- Aim of the exercise:
Search the listing below for "begin". Copy each matching line.

- Entries shown:
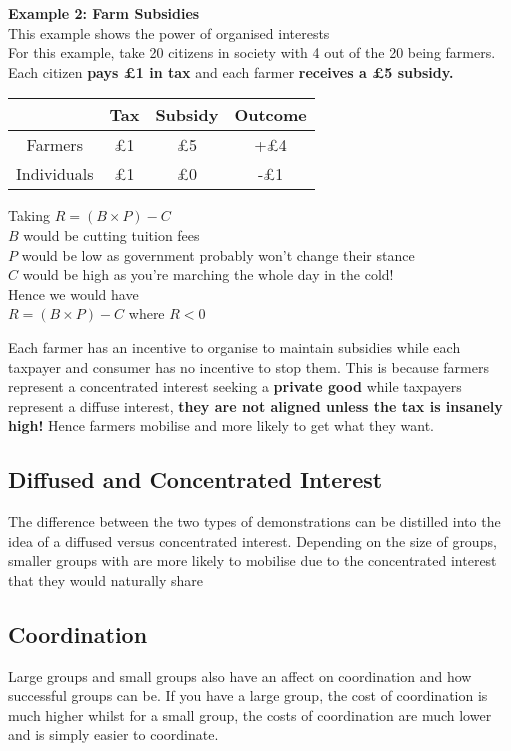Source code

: \documentclass[12pt, letterpaper]{article}
\begin{document}
\begin{center}
\textbf{Example 2: Farm Subsidies} \\
This example shows the power of organised interests \\
For this example, take 20 citizens in society with 4 out of the 20 being farmers. Each citizen \textbf{pays £1 in tax} and each farmer \textbf{receives a £5 subsidy.}

\begin{center}
\begin{tabular}{|c|c|c|c|}

	\hline
	& Tax & Subsidy & Outcome \\
	\hline
	\hline
	Farmers & £1 & £5 & +£4 \\
	\hline
	Individuals & £1 & £0 & -£1 \\
	\hline

\end{tabular}
\end{center}

Taking $R=(B \times P) - C$ \\
$B$ would be cutting tuition fees \\
$P$ would be low as government probably won't change their stance \\
$C$ would be high as you're marching the whole day in the cold! \\
Hence we would have \\
$R=(B \times P) - C$ where $R<0$
\end{center}

Each farmer has an incentive to organise to maintain subsidies while each taxpayer and consumer has no incentive to stop them. This is because farmers represent a concentrated interest seeking a \textbf{private good} while taxpayers represent a diffuse interest, \textbf{they are not aligned unless the tax is insanely high!} Hence farmers mobilise and more likely to get what they want.

\subsection{Diffused and Concentrated Interest}
The difference between the two types of demonstrations can be distilled into the idea of a diffused versus concentrated interest. Depending on the size of groups, smaller groups with are more likely to mobilise due to the concentrated interest that they would naturally share

\subsection{Coordination}
Large groups and small groups also have an affect on coordination and how successful groups can be. If you have a large group, the cost of coordination is much higher whilst for a small group, the costs of coordination are much lower and is simply easier to coordinate.
\end{document}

- Solution to this problem:
\begin{document}
\begin{center}
\begin{center}
\begin{tabular}{|c|c|c|c|}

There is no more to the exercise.